Para obtenção dos plasmídeos em fase aquosa/solúvel para posterior passagem na coluna de purificação foi realizada lise alcalina como recomendado pelo fabricante do kit de purificação. Então, cada sedimento bacteriano de TOP10 transformada com pBKCMV, pBKCMV-Lc9, pBKCMV-Lc13, pBKCMV-Lc14, pBKCMV-Lc18 ou pcDNA3.1-scmu-IL-12 foi ressuspenso

completamente com 200 mL de tampão P1 (50 mM Tris-Cl, pH 8,0; 10 mM EDTA; 100 µg/mL RNAse A) em um frasco Erlenmeyer de 1000 mL. Em seguida foram adicionados à suspensão bacteriana 200 mL de solução P2 (200mM NaOH, 1% SDS) e, após agitação suave por inversão de 4 a 6 vezes, incubados a temperatura ambiente por 5 minutos. Após este período de incubação foram adicionados 200 mL de solução P3 (3M acetato de potássio, pH 5,5) seguido novamente de agitação suave por inversão de 4 a 6 vezes seguida de incubação por 30 minutos no gelo. O lisado bacteriano de cada preparação foi transferido para frascos de centrifugação (Beckman Coulter, EUA) em volumes de aproximadamente 150 mL por frasco e centrifugados a 20.000 x g durante 30 minutos a 4o C. O sobrenadante foi removido, transferido para novos frascos e submetidos a centrifugação de 20.000 x g por 15 minutos a a 4o C. Após esta última centrifugação, o sobrenadante foi passado através de um filtro de pano de algodão para completa remoção de partículas.
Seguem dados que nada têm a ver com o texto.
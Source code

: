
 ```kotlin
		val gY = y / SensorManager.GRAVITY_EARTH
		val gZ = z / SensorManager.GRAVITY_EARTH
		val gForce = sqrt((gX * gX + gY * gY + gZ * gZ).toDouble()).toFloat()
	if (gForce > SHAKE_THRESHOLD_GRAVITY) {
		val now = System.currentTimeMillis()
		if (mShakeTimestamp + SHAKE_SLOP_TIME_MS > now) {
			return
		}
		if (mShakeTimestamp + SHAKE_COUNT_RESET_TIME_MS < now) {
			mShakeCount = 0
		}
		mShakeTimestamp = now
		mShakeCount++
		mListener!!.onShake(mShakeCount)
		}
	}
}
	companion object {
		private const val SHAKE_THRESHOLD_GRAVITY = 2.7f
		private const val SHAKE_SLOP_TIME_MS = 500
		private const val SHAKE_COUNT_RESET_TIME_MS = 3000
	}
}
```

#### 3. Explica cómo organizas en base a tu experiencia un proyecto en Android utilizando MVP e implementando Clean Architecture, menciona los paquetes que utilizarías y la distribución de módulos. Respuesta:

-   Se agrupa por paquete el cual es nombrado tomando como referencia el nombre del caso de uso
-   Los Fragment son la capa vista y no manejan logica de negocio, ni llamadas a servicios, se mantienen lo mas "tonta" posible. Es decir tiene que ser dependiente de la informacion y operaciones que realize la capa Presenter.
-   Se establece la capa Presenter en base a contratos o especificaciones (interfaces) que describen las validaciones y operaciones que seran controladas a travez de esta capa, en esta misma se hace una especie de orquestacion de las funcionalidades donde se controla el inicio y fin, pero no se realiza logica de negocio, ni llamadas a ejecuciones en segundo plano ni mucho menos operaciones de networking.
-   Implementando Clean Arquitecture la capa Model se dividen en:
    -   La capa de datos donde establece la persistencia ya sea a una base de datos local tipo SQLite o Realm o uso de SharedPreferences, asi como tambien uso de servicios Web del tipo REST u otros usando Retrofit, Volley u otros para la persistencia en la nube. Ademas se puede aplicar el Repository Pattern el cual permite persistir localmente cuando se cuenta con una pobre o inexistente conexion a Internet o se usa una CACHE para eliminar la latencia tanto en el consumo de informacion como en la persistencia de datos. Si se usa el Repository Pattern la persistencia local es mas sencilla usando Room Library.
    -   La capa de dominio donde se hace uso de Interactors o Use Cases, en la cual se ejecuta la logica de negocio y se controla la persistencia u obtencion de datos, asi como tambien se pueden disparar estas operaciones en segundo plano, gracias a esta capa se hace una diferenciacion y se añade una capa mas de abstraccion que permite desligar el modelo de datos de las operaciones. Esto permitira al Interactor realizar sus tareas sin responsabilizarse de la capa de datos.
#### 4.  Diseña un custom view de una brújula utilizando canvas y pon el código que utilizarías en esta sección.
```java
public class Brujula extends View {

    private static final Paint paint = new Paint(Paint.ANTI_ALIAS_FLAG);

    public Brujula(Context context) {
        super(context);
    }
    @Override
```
Cada coluna utilizada para purificação dos plasmídeos foi preparada seguindo-se as instruções do fabricante. Resumidamente, 35 mL de tampão QBT (750mM NaCl; 50 mM MOPS, pH7,0; 15% isopropanol; 0,15% Triton X-100) foi utilizado para equilibrar cada coluna. A passagem de cada tampão pela coluna, assim como das amostras contendo plasmídeo, ocorreu por fluxo gravitacional. Após a aplicação da amostra foram adicionados a cada coluna 200 mL de tampão de lavagem QC (1M NaCl; 50 mM MOPS, pH 7,0; 15% isopropanol). A eluição foi feita com 35 mL de tampão QF (1,25 M NaCl, 50 mM Tris.Cl, pH 8,5; 15% de isopropanol). Cada eluato foi armazenado em tubos Falcon de 50 mL a 4o C até o momento da precipitação do DNA. Para a precipitação, foram adicionados 24,5 mL de isopropanol (Sigma, St Louis, EUA) para cada eluato. Após agitação suave, o material foi centrifugado a 5000 x g durante 60 minutos a 4o C. O sobrenadante da centrifugação foi descartado e cada sedimento obtido foi lavado com 3,5 mL de etanol 70% por centrifugação de 5000 x g durante 60 minutos a 4o C. Ao final, o sedimento contendo DNA plasmideal foi ressuspenso com cerca de 1 mL de água Mili Q, para armazenamento, ou solução salina [cloreto de sódio a 0,85 %, (Isofar)], para uso em injeções, e solubilizado a 65o C por cerca de 30 a 60 minutos. A concentração de plasmídeo e a pureza do material obtido foi determinada pela leitura de densidade óptica em filtro de 260 nm e 280 nm, respectivamente, em aparelho espectrofotômetro Ultrospec. Cerca de 100 ng de cada plasmídeo foi analisado em gel de agarose (Amersham Biosciences) a 1% corado com brometo de etídeo (Sigma-Aldrich) a 0,5 µg/mL em tampão Tris-acetato-EDTA (TAE; 20 mM de Tris, 0,1% de

ácido acético e 1 mM de EDTA – pH 8,0) após eletropforese por 1 hora a 80V. Uma amostra de marcadores de pares de bases (1 Kb DNA ladder; Invitrogen Corporation) também foi fracionado no gel. A migração das bandas presentes no gel foi documentada pelo sistema Eagle Eye II (Stratagene, La Jolla, CA, EUA). Os plasmídeos foram armazenados em alíquotas a -20 oC até o uso.